BEGIN

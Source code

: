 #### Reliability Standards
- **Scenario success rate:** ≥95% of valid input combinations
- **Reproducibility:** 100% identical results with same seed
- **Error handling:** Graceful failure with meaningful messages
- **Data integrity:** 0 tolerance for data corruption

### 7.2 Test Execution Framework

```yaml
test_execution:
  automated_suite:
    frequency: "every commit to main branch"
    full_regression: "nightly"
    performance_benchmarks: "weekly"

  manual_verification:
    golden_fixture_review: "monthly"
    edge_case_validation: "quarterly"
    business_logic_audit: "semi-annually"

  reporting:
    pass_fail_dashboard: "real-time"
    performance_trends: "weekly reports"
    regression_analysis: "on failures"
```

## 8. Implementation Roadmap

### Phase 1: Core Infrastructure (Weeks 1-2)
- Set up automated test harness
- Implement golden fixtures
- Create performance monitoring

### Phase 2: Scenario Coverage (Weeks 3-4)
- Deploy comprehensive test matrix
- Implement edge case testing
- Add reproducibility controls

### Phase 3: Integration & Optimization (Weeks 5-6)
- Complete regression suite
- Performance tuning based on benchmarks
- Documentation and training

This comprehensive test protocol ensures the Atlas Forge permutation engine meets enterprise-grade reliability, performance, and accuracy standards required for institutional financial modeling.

END

The answer must be a verbatim transcription of all the entries.

Solution:
Source code

: #### Reliability Standards
- **Scenario success rate:** ≥95% of valid input combinations
- **Reproducibility:** 100% identical results with same seed
- **Error handling:** Graceful failure with meaningful messages
- **Data integrity:** 0 tolerance for data corruption

### 7.2 Test Execution Framework

```yaml
test_execution:
  automated_suite:
    frequency: "every commit to main branch"
    full_regression: "nightly"
    performance_benchmarks: "weekly"

  manual_verification:
    golden_fixture_review: "monthly"
    edge_case_validation: "quarterly"
    business_logic_audit: "semi-annually"

  reporting:
    pass_fail_dashboard: "real-time"
    performance_trends: "weekly reports"
    regression_analysis: "on failures"
```

## 8. Implementation Roadmap

### Phase 1: Core Infrastructure (Weeks 1-2)
- Set up automated test harness
- Implement golden fixtures
- Create performance monitoring

### Phase 2: Scenario Coverage (Weeks 3-4)
- Deploy comprehensive test matrix
- Implement edge case testing
- Add reproducibility controls

### Phase 3: Integration & Optimization (Weeks 5-6)
- Complete regression suite
- Performance tuning based on benchmarks
- Documentation and training

This comprehensive test protocol ensures the Atlas Forge permutation engine meets enterprise-grade reliability, performance, and accuracy standards required for institutional financial modeling.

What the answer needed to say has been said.